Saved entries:

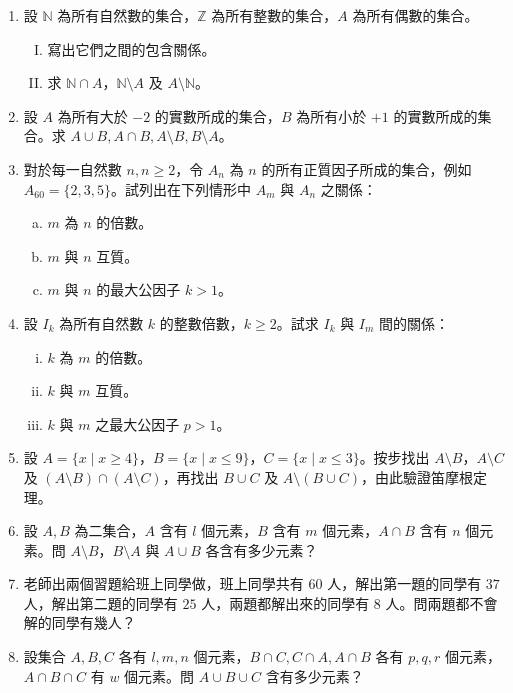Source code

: \begin{enumerate}[1., leftmargin=2em]
  \item 設 $\mathbb{N}$ 為所有自然數的集合，$\mathbb{Z}$ 為所有整數的集合，$A$ 為所有偶數的集合。
  \begin{enumerate}[(I)]
    \item 寫出它們之間的包含關係。
    \item 求 $\mathbb{N} \cap A$，$\mathbb{N} \setminus A$ 及 $A \setminus \mathbb{N}$。
  \end{enumerate}
  \item 設 $A$ 為所有大於 $-2$ 的實數所成的集合，$B$ 為所有小於 $+1$ 的實數所成的集合。求 $A \cup B, A \cap B, A \setminus B, B \setminus A$。
  \item 對於每一自然數 $n, n \ge 2$，令 $A_n$ 為 $n$ 的所有正質因子所成的集合，例如 $A_{60} = \{2, 3, 5\}$。試列出在下列情形中 $A_m$ 與 $A_n$ 之關係：
  \begin{enumerate}[(a)]
    \item $m$ 為 $n$ 的倍數。
    \item $m$ 與 $n$ 互質。
    \item $m$ 與 $n$ 的最大公因子 $k > 1$。
  \end{enumerate}
  \item 設 $I_k$ 為所有自然數 $k$ 的整數倍數，$k \ge 2$。試求 $I_k$ 與 $I_m$ 間的關係：
  \begin{enumerate}[(i)]
    \item $k$ 為 $m$ 的倍數。
    \item $k$ 與 $m$ 互質。
    \item $k$ 與 $m$ 之最大公因子 $p > 1$。
  \end{enumerate}
  \item 設 $A = \{x \mid x \ge 4\}$，$B = \{x \mid x \le 9\}$，$C = \{x \mid x \le 3\}$。按步找出 $A \setminus B$，$A \setminus C$ 及 $(A \setminus B) \cap (A \setminus C)$，再找出 $B \cup C$ 及 $A \setminus (B \cup C)$，由此驗證笛摩根定理。
  \item 設 $A, B$ 為二集合，$A$ 含有 $l$ 個元素，$B$ 含有 $m$ 個元素，$A \cap B$ 含有 $n$ 個元素。問 $A \setminus B$，$B \setminus A$ 與 $A \cup B$ 各含有多少元素？
  \item 老師出兩個習題給班上同學做，班上同學共有 $60$ 人，解出第一題的同學有 $37$ 人，解出第二題的同學有 $25$ 人，兩題都解出來的同學有 $8$ 人。問兩題都不會解的同學有幾人？
  \item 設集合 $A, B, C$ 各有 $l, m, n$ 個元素，$B \cap C, C \cap A, A \cap B$ 各有 $p, q, r$ 個元素，$A \cap B \cap C$ 有 $w$ 個元素。問 $A \cup B \cup C$ 含有多少元素？

\end{enumerate}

Your assignment - Reproduce verbatim only the lines from the one holding "A$ 及 $A \setminus" through the end of the records.

Task result -
    \item 求 $\mathbb{N} \cap A$，$\mathbb{N} \setminus A$ 及 $A \setminus \mathbb{N}$。
  \end{enumerate}
  \item 設 $A$ 為所有大於 $-2$ 的實數所成的集合，$B$ 為所有小於 $+1$ 的實數所成的集合。求 $A \cup B, A \cap B, A \setminus B, B \setminus A$。
  \item 對於每一自然數 $n, n \ge 2$，令 $A_n$ 為 $n$ 的所有正質因子所成的集合，例如 $A_{60} = \{2, 3, 5\}$。試列出在下列情形中 $A_m$ 與 $A_n$ 之關係：
  \begin{enumerate}[(a)]
    \item $m$ 為 $n$ 的倍數。
    \item $m$ 與 $n$ 互質。
    \item $m$ 與 $n$ 的最大公因子 $k > 1$。
  \end{enumerate}
  \item 設 $I_k$ 為所有自然數 $k$ 的整數倍數，$k \ge 2$。試求 $I_k$ 與 $I_m$ 間的關係：
  \begin{enumerate}[(i)]
    \item $k$ 為 $m$ 的倍數。
    \item $k$ 與 $m$ 互質。
    \item $k$ 與 $m$ 之最大公因子 $p > 1$。
  \end{enumerate}
  \item 設 $A = \{x \mid x \ge 4\}$，$B = \{x \mid x \le 9\}$，$C = \{x \mid x \le 3\}$。按步找出 $A \setminus B$，$A \setminus C$ 及 $(A \setminus B) \cap (A \setminus C)$，再找出 $B \cup C$ 及 $A \setminus (B \cup C)$，由此驗證笛摩根定理。
  \item 設 $A, B$ 為二集合，$A$ 含有 $l$ 個元素，$B$ 含有 $m$ 個元素，$A \cap B$ 含有 $n$ 個元素。問 $A \setminus B$，$B \setminus A$ 與 $A \cup B$ 各含有多少元素？
  \item 老師出兩個習題給班上同學做，班上同學共有 $60$ 人，解出第一題的同學有 $37$ 人，解出第二題的同學有 $25$ 人，兩題都解出來的同學有 $8$ 人。問兩題都不會解的同學有幾人？
  \item 設集合 $A, B, C$ 各有 $l, m, n$ 個元素，$B \cap C, C \cap A, A \cap B$ 各有 $p, q, r$ 個元素，$A \cap B \cap C$ 有 $w$ 個元素。問 $A \cup B \cup C$ 含有多少元素？

\end{enumerate}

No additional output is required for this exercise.